(Items from a data source)
***

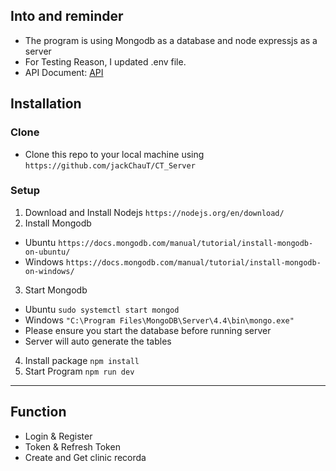 ## Into and reminder
- The program is using Mongodb as a database and node expressjs as a server
- For Testing Reason, I updated .env file.
- API Document: [API](/api.md)
## Installation
### Clone 
- Clone this repo to your local machine using `https://github.com/jackChauT/CT_Server`
### Setup
1. Download and Install Nodejs
`https://nodejs.org/en/download/`
2. Install Mongodb
- Ubuntu
`https://docs.mongodb.com/manual/tutorial/install-mongodb-on-ubuntu/`
- Windows
`https://docs.mongodb.com/manual/tutorial/install-mongodb-on-windows/`
3. Start Mongodb
- Ubuntu
`sudo systemctl start mongod`
- Windows
`"C:\Program Files\MongoDB\Server\4.4\bin\mongo.exe"`
- Please ensure you start the database before running server
- Server will auto generate the tables
4. Install package
`npm install`
5. Start Program
`npm run dev`
---
## Function
- Login & Register
- Token & Refresh Token
- Create and Get clinic recorda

***

Look over the records. Copy the lines that include the word "https".

- Clone this repo to your local machine using `https://github.com/jackChauT/CT_Server`
`https://nodejs.org/en/download/`
`https://docs.mongodb.com/manual/tutorial/install-mongodb-on-ubuntu/`
`https://docs.mongodb.com/manual/tutorial/install-mongodb-on-windows/`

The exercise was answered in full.